“How to Build a Life” is a biweekly column by Arthur Brooks, tackling questions of meaning and happiness.
If you are someone who follows a traditional religion, you most likely have a day such as Yom Kippur, Ashura, or Ash Wednesday, dedicated to atoning for your sins and vowing to make improvements to your life. But if you are not religious, you might still practice a day of devotion and ritualistic vows of self-improvement each year on January 1. New Year’s Day rings in the month of January, dedicated by the ancient Romans to their god Janus. Religious Romans promised the two-faced god that they would be better in the new year than they had been in the past.
According to the Pew Research Center, historically between one-third and one-half of Americans observe this pagan rite every year by making their own New Year’s resolutions. The most common resolutions are fairly predictable: financial resolutions, like saving more money or paying down debt (51 percent in 2019); eating healthier (51 percent); exercising more (50 percent); and losing weight (42 percent).
Old Janus is pretty annoyed at this point, I imagine, because our resolutions overwhelmingly fail. According to academic research on the topic, fewer than half of resolutions are still continuously successful by June. Other surveys find even lower success rates—as low as 6 percent. One way to corroborate these numbers is with market data. For example, gym memberships spike right after New Year’s Day. In one analysis, gym visits start to decline significantly by the third week of January. After eight months, around half of the new members have stopped going entirely.
This stands to reason, of course: If meeting self-improvement goals were so easy, we wouldn’t need to make resolutions in the first place—we would just change. The reason so many people keep observing this New Year’s rite is because they believe that their lives will be better if they make a transformation requiring some sacrifice. The reason they so often fail is because the resolutions they choose don’t match their true goal of greater happiness.
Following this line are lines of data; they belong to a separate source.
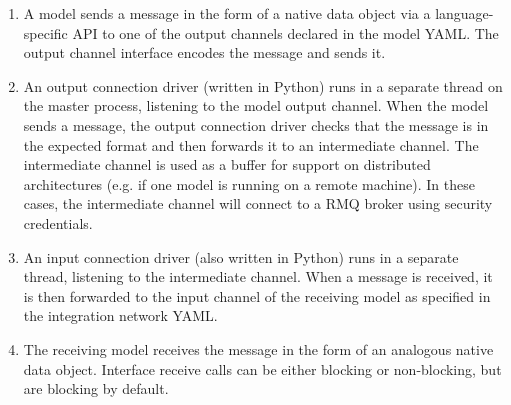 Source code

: \documentclass[journal]{IEEEtran}
\begin{document}
\begin{enumerate}
	\item A model sends a message in the form of a native data object via a language-specific API to one of the output channels declared in the model YAML. The output channel interface encodes the message and sends it.
	\item An output connection driver (written in Python) runs in a separate thread on the master process, listening to the model output channel. When the model sends a message, the output connection driver checks that the message is in the expected format and then forwards it to an intermediate channel. The intermediate channel is used as a buffer for support on distributed architectures (e.g. if one model is running on a remote machine). In these cases, the intermediate channel will connect to a RMQ broker using security credentials.
	\item An input connection driver (also written in Python) runs in a separate thread, listening to the intermediate channel. When a message is received, it is then forwarded to the input channel of the receiving model as specified in the integration network YAML.
	\item The receiving model receives the message in the form of an analogous native data object. Interface receive calls can be either blocking or non-blocking, but are blocking by default.
\end{enumerate}


\end{document}
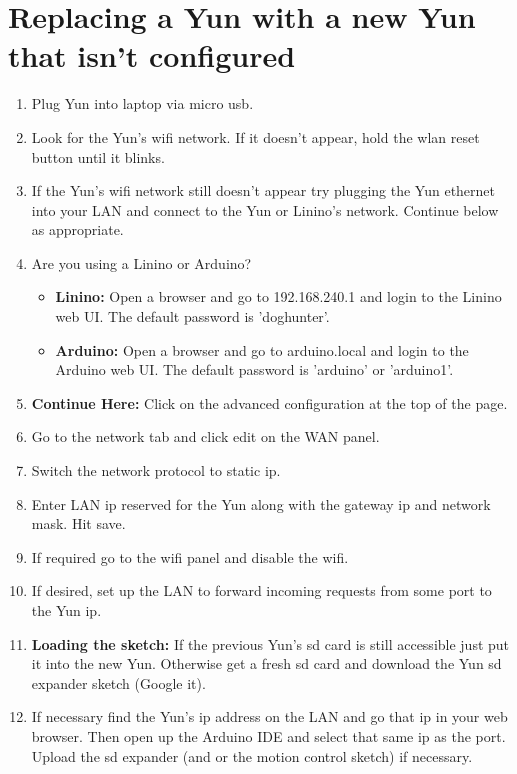 \documentclass[11pt]{article}
\begin{document}
\section{Replacing a Yun with a new Yun that isn't configured}
\label{secYun}
\begin{enumerate}
\item Plug Yun into laptop via micro usb.
\item Look for the Yun's wifi network. If it doesn't appear, hold the wlan reset button until it blinks.
\item If the Yun's wifi network still doesn't appear try plugging the Yun ethernet into your LAN and connect to the Yun or Linino's network. Continue below as appropriate.\\
\item Are you using a Linino or Arduino?
        	\begin{itemize} 
		\item {\textbf{Linino:}} Open a browser and go to 192.168.240.1 and login to the Linino web UI. The default password is 'doghunter'.
		\item {\textbf{Arduino:}} Open a browser and go to arduino.local and login to the Arduino web UI. The default password is 'arduino' or 'arduino1'.
	\end{itemize}
\item \textbf{Continue Here:} Click on the advanced configuration at the top of the page.
\item Go to the network tab and click edit on the WAN panel.
\item Switch the network protocol to static ip.
\item Enter LAN ip reserved for the Yun along with the gateway ip and network mask. Hit save.
\item If required go to the wifi panel and disable the wifi.

\item If desired, set up the LAN to forward incoming requests from some port to the Yun ip.\\
\item \textbf{Loading the sketch:} If the previous Yun's sd card is still accessible just put it into the new Yun. Otherwise get a fresh sd card and download the Yun sd expander sketch (Google it).
\item If necessary find the Yun's ip address on the LAN and go that ip in your web browser. Then open up the Arduino IDE and select that same ip as the port. Upload the sd expander (and or the motion control sketch) if necessary.


\end{enumerate}
\end{document}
Anticipating difficulty, people come up with creative ways to help them meet their resolutions. Years ago, a friend who resolved to stop swearing asked me to punch him every time he let a cussword fly. (I declined.) Some self-enforcement mechanisms work better than others, as shown in work by John Norcross, a psychology professor at the University of Scranton. With his colleagues, Norcross has analyzed resolutions that have succeeded and failed, and identified the behaviors most associated with both.
The four habits associated with successful resolutions are mostly positive: practicing self-liberation (that is, strengthening willpower by reinforcing the belief that one can change); rewarding oneself for ongoing success; avoiding situations of temptation; and engaging in positive thinking (envisioning success). Resolution failure is associated with negative thinking, such as focusing on the harm from the old behavior; berating oneself for slipping up; wishing that the challenge didn’t exist in the first place; and minimizing the threat (denying the importance of the resolution). In sum, the key to success is positive motivation.
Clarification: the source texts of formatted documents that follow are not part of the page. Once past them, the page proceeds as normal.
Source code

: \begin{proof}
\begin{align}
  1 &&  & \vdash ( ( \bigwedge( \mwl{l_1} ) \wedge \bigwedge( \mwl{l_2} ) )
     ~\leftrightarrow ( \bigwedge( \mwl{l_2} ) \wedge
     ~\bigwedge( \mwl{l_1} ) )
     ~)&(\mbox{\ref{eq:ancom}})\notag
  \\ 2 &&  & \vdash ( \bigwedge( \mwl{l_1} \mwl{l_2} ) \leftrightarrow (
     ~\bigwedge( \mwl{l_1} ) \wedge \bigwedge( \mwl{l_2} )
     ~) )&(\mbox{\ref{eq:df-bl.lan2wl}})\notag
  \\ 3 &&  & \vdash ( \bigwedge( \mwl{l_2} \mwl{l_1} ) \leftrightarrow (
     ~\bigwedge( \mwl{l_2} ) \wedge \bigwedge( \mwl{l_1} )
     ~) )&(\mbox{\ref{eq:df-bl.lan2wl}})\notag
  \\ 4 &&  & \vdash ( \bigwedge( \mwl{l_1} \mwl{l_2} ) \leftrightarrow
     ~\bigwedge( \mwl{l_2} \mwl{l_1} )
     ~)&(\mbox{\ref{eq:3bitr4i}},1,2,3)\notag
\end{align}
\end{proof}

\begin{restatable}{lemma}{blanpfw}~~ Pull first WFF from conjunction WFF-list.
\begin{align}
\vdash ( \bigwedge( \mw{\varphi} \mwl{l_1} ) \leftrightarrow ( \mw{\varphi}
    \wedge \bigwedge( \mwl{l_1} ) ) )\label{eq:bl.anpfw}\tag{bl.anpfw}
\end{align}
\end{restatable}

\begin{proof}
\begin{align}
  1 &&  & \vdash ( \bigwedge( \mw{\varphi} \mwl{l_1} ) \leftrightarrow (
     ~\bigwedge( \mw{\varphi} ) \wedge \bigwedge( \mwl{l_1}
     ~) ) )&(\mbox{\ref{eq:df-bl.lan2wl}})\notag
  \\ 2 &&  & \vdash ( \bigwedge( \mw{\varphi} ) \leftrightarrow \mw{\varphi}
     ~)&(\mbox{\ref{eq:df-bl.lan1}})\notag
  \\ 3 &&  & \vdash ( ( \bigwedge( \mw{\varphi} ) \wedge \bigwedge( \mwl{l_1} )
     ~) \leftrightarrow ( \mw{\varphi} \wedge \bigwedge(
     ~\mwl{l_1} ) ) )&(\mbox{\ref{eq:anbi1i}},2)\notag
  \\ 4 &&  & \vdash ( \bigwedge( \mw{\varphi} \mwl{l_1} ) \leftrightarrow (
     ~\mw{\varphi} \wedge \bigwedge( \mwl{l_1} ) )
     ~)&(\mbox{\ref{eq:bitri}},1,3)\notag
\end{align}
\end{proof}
One big threat to resolution success is sabotage. In one 2000 study covering the mid-1960s through the late 1980s, three scholars found that cigarette manufacturers increased their advertising in January and February, and hypothesized that the companies did this to short-circuit resolutions to quit smoking. This technique is not limited to big tobacco companies, however. Some people report that efforts at self-improvement, such as losing weight, are often sabotaged by loved ones, for all sorts of complex reasons. Keep this in mind if you notice a lot of fresh-baked cookies lying around on January 1.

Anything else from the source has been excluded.